▸ **RAW DATA**:

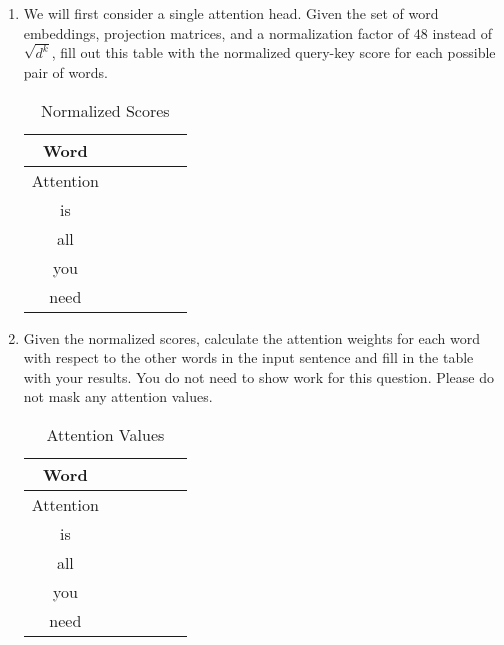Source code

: \documentclass[12pt, letterpaper]{article}
\begin{document}
\begin{enumerate}
 \item We will first consider a single attention head. Given the set of word embeddings, projection matrices, and a normalization factor of $48$ instead of $\sqrt{d^k}$, fill out this table with the normalized query-key score for each possible pair of words.


\begin{table}[H]
\begin{center}
\begin{tabular}{ |c|c|c|c|c|c| } 
\hline
 Word  &  \multicolumn{1}{c}{} \hspace{0.5cm}  & \multicolumn{1}{c}{} \hspace{0.5cm}  & \multicolumn{1}{c}{} \hspace{0.5cm}  &  \multicolumn{1}{c}{}\hspace{0.5cm}  &  \hspace{0.5cm}  \\
\hline
Attention &    &   &   &   &  \\
\hline
is        &    &   &   &   &  \\
\hline
all       &    &   &   &   &  \\
\hline
you       &    &   &   &   &  \\
\hline
need      &    &   &   &   &  \\
\hline
\end{tabular}
\caption{Normalized Scores}
\end{center}
\end{table}

\item Given the normalized scores, calculate the attention weights for each word with respect to the other words in the input sentence and fill in the table with your results. You do not need to show work for this question. Please do not mask any attention values.

\begin{table}[H]
\begin{center}
\begin{tabular}{ |c|c|c|c|c|c| } 
\hline
 Word  &  \multicolumn{1}{c}{} \hspace{0.5cm}  & \multicolumn{1}{c}{} \hspace{0.5cm}  & \multicolumn{1}{c}{} \hspace{0.5cm}  &  \multicolumn{1}{c}{}\hspace{0.5cm}  &  \hspace{0.5cm}  \\
\hline
Attention &    &   &   &   &  \\
\hline
is        &    &   &   &   &  \\
\hline
all       &    &   &   &   &  \\
\hline
you       &    &   &   &   &  \\
\hline
need      &    &   &   &   &  \\
\hline
\end{tabular}
\caption{Attention Values}
\end{center}
\end{table}


\end{enumerate}
\end{document}
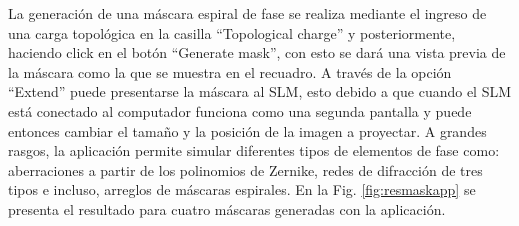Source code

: La generación de una máscara espiral de fase se realiza mediante el ingreso de una carga topológica en la casilla ``Topological charge'' y posteriormente, haciendo click en el botón ``Generate mask'', con esto se dará una vista previa de la máscara como la que se muestra en el recuadro. A través de la opción ``Extend'' puede presentarse la máscara al SLM, esto debido a que cuando el SLM está conectado al computador funciona como una segunda pantalla y puede entonces cambiar el tamaño y la posición de la imagen a proyectar. A grandes rasgos, la aplicación permite simular diferentes tipos de elementos de fase como: aberraciones a partir de los polinomios de Zernike, redes de difracción de tres tipos e incluso, arreglos de máscaras espirales. En la Fig. \ref{fig:resmaskapp} se presenta el resultado para cuatro máscaras generadas con la aplicación.





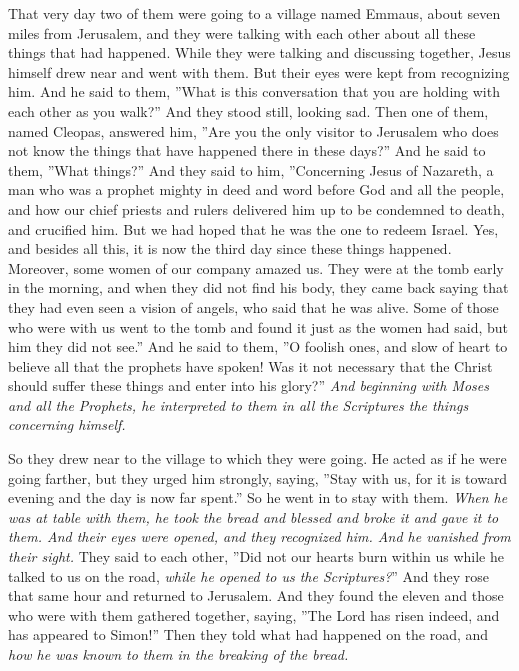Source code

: \documentclass[
]{article}
\newcommand{\RL}[1]{\beginR #1\endR}
\begin{document}
That very day two of them were going to a village named Emmaus, about
seven miles from Jerusalem, and they were talking with each other about
all these things that had happened. While they were talking and
discussing together, Jesus himself drew near and went with them. But
their eyes were kept from recognizing him. And he said to them,
\RL{''}What is this conversation that you are holding with each other as
you walk?'' And they stood still, looking sad. Then one of them, named
Cleopas, answered him, \RL{''}Are you the only visitor to Jerusalem who
does not know the things that have happened there in these days?'' And
he said to them, \RL{''}What things?'' And they said to him,
\RL{''}Concerning Jesus of Nazareth, a man who was a prophet mighty in
deed and word before God and all the people, and how our chief priests
and rulers delivered him up to be condemned to death, and crucified him.
But we had hoped that he was the one to redeem Israel. Yes, and besides
all this, it is now the third day since these things happened. Moreover,
some women of our company amazed us. They were at the tomb early in the
morning, and when they did not find his body, they came back saying that
they had even seen a vision of angels, who said that he was alive. Some
of those who were with us went to the tomb and found it just as the
women had said, but him they did not see.'' And he said to them,
\RL{''}O foolish ones, and slow of heart to believe all that the
prophets have spoken! Was it not necessary that the Christ should suffer
these things and enter into his glory?'' \emph{And beginning with Moses
and all the Prophets, he interpreted to them in all the Scriptures the
things concerning himself.}

So they drew near to the village to which they were going. He acted as
if he were going farther, but they urged him strongly, saying,
\RL{''}Stay with us, for it is toward evening and the day is now far
spent.'' So he went in to stay with them. \emph{When he was at table
with them, he took the bread and blessed and broke it and gave it to
them. And their eyes were opened, and they recognized him. And he
vanished from their sight.} They said to each other, \RL{''}Did not our
hearts burn within us while he talked to us on the road, \emph{while he
opened to us the Scriptures?}'' And they rose that same hour and
returned to Jerusalem. And they found the eleven and those who were with
them gathered together, saying, \RL{''}The Lord has risen indeed, and
has appeared to Simon!'' Then they told what had happened on the road,
and \emph{how he was known to them in the breaking of the bread.}
\end{document}
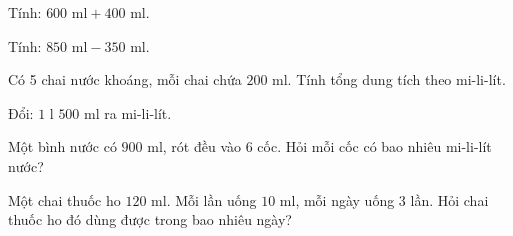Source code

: \begin{ex} %
Tính: $600\text{ ml} + 400\text{ ml}$.
\end{ex}

\begin{ex} %
Tính: $850\text{ ml} - 350\text{ ml}$.
\end{ex}

\begin{ex} %
Có 5 chai nước khoáng, mỗi chai chứa $200\text{ ml}$. Tính tổng dung tích theo mi-li-lít.
\end{ex}

\begin{ex} %
Đổi: $1\text{ l } 500\text{ ml}$ ra mi-li-lít.
\end{ex}

\begin{ex} %
Một bình nước có $900\text{ ml}$, rót đều vào 6 cốc. Hỏi mỗi cốc có bao nhiêu mi-li-lít nước?
\end{ex}

\begin{ex} %
Một chai thuốc ho $120\text{ ml}$. Mỗi lần uống $10\text{ ml}$, mỗi ngày uống 3 lần. Hỏi chai thuốc ho đó dùng được trong bao nhiêu ngày?
\end{ex}
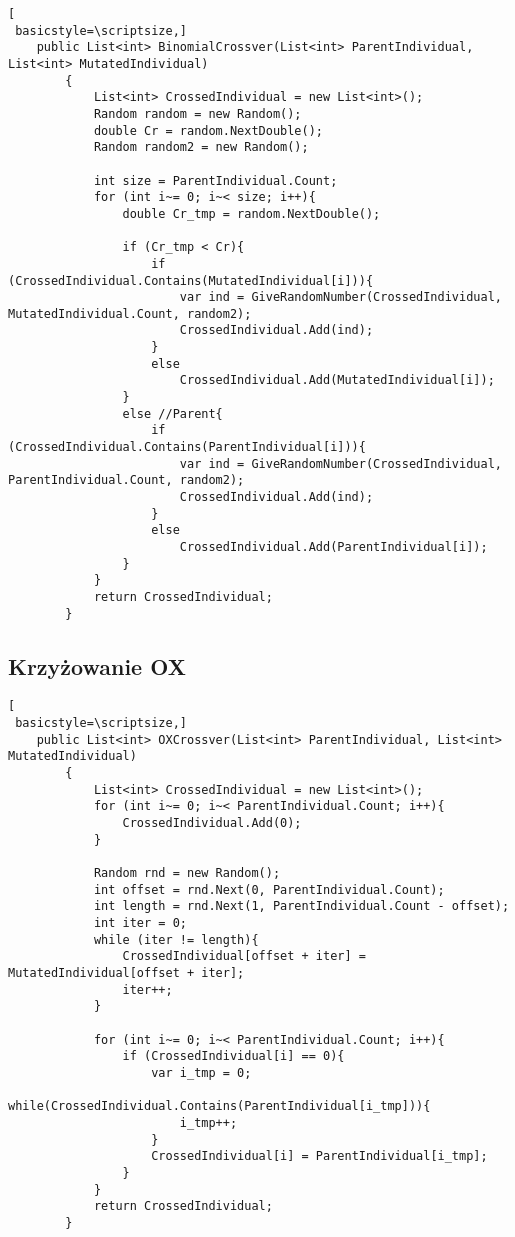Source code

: \begin{lstlisting}[
 basicstyle=\scriptsize,]
	public List<int> BinomialCrossver(List<int> ParentIndividual, List<int> MutatedIndividual)
        {
            List<int> CrossedIndividual = new List<int>();
            Random random = new Random();
            double Cr = random.NextDouble();
            Random random2 = new Random();

            int size = ParentIndividual.Count;
            for (int i~= 0; i~< size; i++){
                double Cr_tmp = random.NextDouble();

                if (Cr_tmp < Cr){
                    if (CrossedIndividual.Contains(MutatedIndividual[i])){
                        var ind = GiveRandomNumber(CrossedIndividual, MutatedIndividual.Count, random2);
                        CrossedIndividual.Add(ind);
                    }
                    else
                        CrossedIndividual.Add(MutatedIndividual[i]);
                }
                else //Parent{
                    if (CrossedIndividual.Contains(ParentIndividual[i])){
                        var ind = GiveRandomNumber(CrossedIndividual, ParentIndividual.Count, random2);
                        CrossedIndividual.Add(ind);
                    }
                    else
                        CrossedIndividual.Add(ParentIndividual[i]);
                }
            }
            return CrossedIndividual;
        }
\end{lstlisting}

\subsection*{Krzyżowanie OX}

\begin{lstlisting}[
 basicstyle=\scriptsize,]
	public List<int> OXCrossver(List<int> ParentIndividual, List<int> MutatedIndividual)
        {
            List<int> CrossedIndividual = new List<int>();
            for (int i~= 0; i~< ParentIndividual.Count; i++){
                CrossedIndividual.Add(0);
            }

            Random rnd = new Random();
            int offset = rnd.Next(0, ParentIndividual.Count);
            int length = rnd.Next(1, ParentIndividual.Count - offset);
            int iter = 0;
            while (iter != length){
                CrossedIndividual[offset + iter] = MutatedIndividual[offset + iter];
                iter++;
            }

            for (int i~= 0; i~< ParentIndividual.Count; i++){
                if (CrossedIndividual[i] == 0){
                    var i_tmp = 0;
                    while(CrossedIndividual.Contains(ParentIndividual[i_tmp])){
                        i_tmp++;
                    }
                    CrossedIndividual[i] = ParentIndividual[i_tmp];
                }
            }
            return CrossedIndividual;
        }
\end{lstlisting}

▸ **WORK ORDER**:
Would you write out an exact copy of the entries above, with no images?

▸ **RESPONSE AREA**:
Source code

: \documentclass[12pt, letterpaper]{article}
\begin{document}
\begin{enumerate}
 \item We will first consider a single attention head. Given the set of word embeddings, projection matrices, and a normalization factor of $48$ instead of $\sqrt{d^k}$, fill out this table with the normalized query-key score for each possible pair of words.


\begin{table}[H]
\begin{center}
\begin{tabular}{ |c|c|c|c|c|c| } 
\hline
 Word  &  \multicolumn{1}{c}{} \hspace{0.5cm}  & \multicolumn{1}{c}{} \hspace{0.5cm}  & \multicolumn{1}{c}{} \hspace{0.5cm}  &  \multicolumn{1}{c}{}\hspace{0.5cm}  &  \hspace{0.5cm}  \\
\hline
Attention &    &   &   &   &  \\
\hline
is        &    &   &   &   &  \\
\hline
all       &    &   &   &   &  \\
\hline
you       &    &   &   &   &  \\
\hline
need      &    &   &   &   &  \\
\hline
\end{tabular}
\caption{Normalized Scores}
\end{center}
\end{table}

\item Given the normalized scores, calculate the attention weights for each word with respect to the other words in the input sentence and fill in the table with your results. You do not need to show work for this question. Please do not mask any attention values.

\begin{table}[H]
\begin{center}
\begin{tabular}{ |c|c|c|c|c|c| } 
\hline
 Word  &  \multicolumn{1}{c}{} \hspace{0.5cm}  & \multicolumn{1}{c}{} \hspace{0.5cm}  & \multicolumn{1}{c}{} \hspace{0.5cm}  &  \multicolumn{1}{c}{}\hspace{0.5cm}  &  \hspace{0.5cm}  \\
\hline
Attention &    &   &   &   &  \\
\hline
is        &    &   &   &   &  \\
\hline
all       &    &   &   &   &  \\
\hline
you       &    &   &   &   &  \\
\hline
need      &    &   &   &   &  \\
\hline
\end{tabular}
\caption{Attention Values}
\end{center}
\end{table}


\end{enumerate}
\end{document}
Source code

: La generación de una máscara espiral de fase se realiza mediante el ingreso de una carga topológica en la casilla ``Topological charge'' y posteriormente, haciendo click en el botón ``Generate mask'', con esto se dará una vista previa de la máscara como la que se muestra en el recuadro. A través de la opción ``Extend'' puede presentarse la máscara al SLM, esto debido a que cuando el SLM está conectado al computador funciona como una segunda pantalla y puede entonces cambiar el tamaño y la posición de la imagen a proyectar. A grandes rasgos, la aplicación permite simular diferentes tipos de elementos de fase como: aberraciones a partir de los polinomios de Zernike, redes de difracción de tres tipos e incluso, arreglos de máscaras espirales. En la Fig. \ref{fig:resmaskapp} se presenta el resultado para cuatro máscaras generadas con la aplicación.





Source code

: \documentclass[
]{article}
\newcommand{\RL}[1]{\beginR #1\endR}
\begin{document}
That very day two of them were going to a village named Emmaus, about
seven miles from Jerusalem, and they were talking with each other about
all these things that had happened. While they were talking and
discussing together, Jesus himself drew near and went with them. But
their eyes were kept from recognizing him. And he said to them,
\RL{''}What is this conversation that you are holding with each other as
you walk?'' And they stood still, looking sad. Then one of them, named
Cleopas, answered him, \RL{''}Are you the only visitor to Jerusalem who
does not know the things that have happened there in these days?'' And
he said to them, \RL{''}What things?'' And they said to him,
\RL{''}Concerning Jesus of Nazareth, a man who was a prophet mighty in
deed and word before God and all the people, and how our chief priests
and rulers delivered him up to be condemned to death, and crucified him.
But we had hoped that he was the one to redeem Israel. Yes, and besides
all this, it is now the third day since these things happened. Moreover,
some women of our company amazed us. They were at the tomb early in the
morning, and when they did not find his body, they came back saying that
they had even seen a vision of angels, who said that he was alive. Some
of those who were with us went to the tomb and found it just as the
women had said, but him they did not see.'' And he said to them,
\RL{''}O foolish ones, and slow of heart to believe all that the
prophets have spoken! Was it not necessary that the Christ should suffer
these things and enter into his glory?'' \emph{And beginning with Moses
and all the Prophets, he interpreted to them in all the Scriptures the
things concerning himself.}

So they drew near to the village to which they were going. He acted as
if he were going farther, but they urged him strongly, saying,
\RL{''}Stay with us, for it is toward evening and the day is now far
spent.'' So he went in to stay with them. \emph{When he was at table
with them, he took the bread and blessed and broke it and gave it to
them. And their eyes were opened, and they recognized him. And he
vanished from their sight.} They said to each other, \RL{''}Did not our
hearts burn within us while he talked to us on the road, \emph{while he
opened to us the Scriptures?}'' And they rose that same hour and
returned to Jerusalem. And they found the eleven and those who were with
them gathered together, saying, \RL{''}The Lord has risen indeed, and
has appeared to Simon!'' Then they told what had happened on the road,
and \emph{how he was known to them in the breaking of the bread.}
\end{document}
Source code

: \begin{ex} %
Tính: $600\text{ ml} + 400\text{ ml}$.
\end{ex}

\begin{ex} %
Tính: $850\text{ ml} - 350\text{ ml}$.
\end{ex}

\begin{ex} %
Có 5 chai nước khoáng, mỗi chai chứa $200\text{ ml}$. Tính tổng dung tích theo mi-li-lít.
\end{ex}

\begin{ex} %
Đổi: $1\text{ l } 500\text{ ml}$ ra mi-li-lít.
\end{ex}

\begin{ex} %
Một bình nước có $900\text{ ml}$, rót đều vào 6 cốc. Hỏi mỗi cốc có bao nhiêu mi-li-lít nước?
\end{ex}

\begin{ex} %
Một chai thuốc ho $120\text{ ml}$. Mỗi lần uống $10\text{ ml}$, mỗi ngày uống 3 lần. Hỏi chai thuốc ho đó dùng được trong bao nhiêu ngày?
\end{ex}
Source code

: \begin{lstlisting}[
 basicstyle=\scriptsize,]
	public List<int> BinomialCrossver(List<int> ParentIndividual, List<int> MutatedIndividual)
        {
            List<int> CrossedIndividual = new List<int>();
            Random random = new Random();
            double Cr = random.NextDouble();
            Random random2 = new Random();

            int size = ParentIndividual.Count;
            for (int i~= 0; i~< size; i++){
                double Cr_tmp = random.NextDouble();

                if (Cr_tmp < Cr){
                    if (CrossedIndividual.Contains(MutatedIndividual[i])){
                        var ind = GiveRandomNumber(CrossedIndividual, MutatedIndividual.Count, random2);
                        CrossedIndividual.Add(ind);
                    }
                    else
                        CrossedIndividual.Add(MutatedIndividual[i]);
                }
                else //Parent{
                    if (CrossedIndividual.Contains(ParentIndividual[i])){
                        var ind = GiveRandomNumber(CrossedIndividual, ParentIndividual.Count, random2);
                        CrossedIndividual.Add(ind);
                    }
                    else
                        CrossedIndividual.Add(ParentIndividual[i]);
                }
            }
            return CrossedIndividual;
        }
\end{lstlisting}

\subsection*{Krzyżowanie OX}

\begin{lstlisting}[
 basicstyle=\scriptsize,]
	public List<int> OXCrossver(List<int> ParentIndividual, List<int> MutatedIndividual)
        {
            List<int> CrossedIndividual = new List<int>();
            for (int i~= 0; i~< ParentIndividual.Count; i++){
                CrossedIndividual.Add(0);
            }

            Random rnd = new Random();
            int offset = rnd.Next(0, ParentIndividual.Count);
            int length = rnd.Next(1, ParentIndividual.Count - offset);
            int iter = 0;
            while (iter != length){
                CrossedIndividual[offset + iter] = MutatedIndividual[offset + iter];
                iter++;
            }

            for (int i~= 0; i~< ParentIndividual.Count; i++){
                if (CrossedIndividual[i] == 0){
                    var i_tmp = 0;
                    while(CrossedIndividual.Contains(ParentIndividual[i_tmp])){
                        i_tmp++;
                    }
                    CrossedIndividual[i] = ParentIndividual[i_tmp];
                }
            }
            return CrossedIndividual;
        }
\end{lstlisting}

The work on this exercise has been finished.